*Exercise*.
What is the number of lines in the records below holding the string "DoxyReturn"? Reply with it and nothing else.

++++ Source information

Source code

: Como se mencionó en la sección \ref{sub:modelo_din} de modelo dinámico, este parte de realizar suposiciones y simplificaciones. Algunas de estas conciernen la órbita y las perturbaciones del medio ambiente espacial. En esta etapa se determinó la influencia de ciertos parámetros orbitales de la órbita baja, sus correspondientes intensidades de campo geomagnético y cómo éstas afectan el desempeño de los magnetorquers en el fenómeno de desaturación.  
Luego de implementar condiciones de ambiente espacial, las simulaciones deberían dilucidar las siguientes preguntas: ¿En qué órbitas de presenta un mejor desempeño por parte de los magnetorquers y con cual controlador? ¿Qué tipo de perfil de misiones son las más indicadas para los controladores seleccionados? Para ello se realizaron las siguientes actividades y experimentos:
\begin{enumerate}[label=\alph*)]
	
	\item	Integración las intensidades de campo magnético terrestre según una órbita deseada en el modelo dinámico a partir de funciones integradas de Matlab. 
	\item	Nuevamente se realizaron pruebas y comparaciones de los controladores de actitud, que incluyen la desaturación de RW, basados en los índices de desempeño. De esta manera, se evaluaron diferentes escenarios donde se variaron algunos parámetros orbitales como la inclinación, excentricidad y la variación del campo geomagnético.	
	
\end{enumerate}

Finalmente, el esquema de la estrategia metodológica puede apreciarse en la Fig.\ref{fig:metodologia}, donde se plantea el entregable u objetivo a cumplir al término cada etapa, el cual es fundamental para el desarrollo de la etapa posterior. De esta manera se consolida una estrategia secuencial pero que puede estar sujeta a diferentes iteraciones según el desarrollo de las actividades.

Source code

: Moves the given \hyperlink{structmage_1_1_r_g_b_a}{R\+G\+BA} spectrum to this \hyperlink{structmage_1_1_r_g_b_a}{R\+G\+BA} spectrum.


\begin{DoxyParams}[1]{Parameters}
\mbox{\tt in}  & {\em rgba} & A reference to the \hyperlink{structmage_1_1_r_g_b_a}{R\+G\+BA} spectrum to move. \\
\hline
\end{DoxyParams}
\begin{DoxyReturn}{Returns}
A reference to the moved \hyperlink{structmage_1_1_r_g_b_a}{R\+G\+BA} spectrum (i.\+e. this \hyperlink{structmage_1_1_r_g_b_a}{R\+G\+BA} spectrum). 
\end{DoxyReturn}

++++++++

*Result of the task*.
2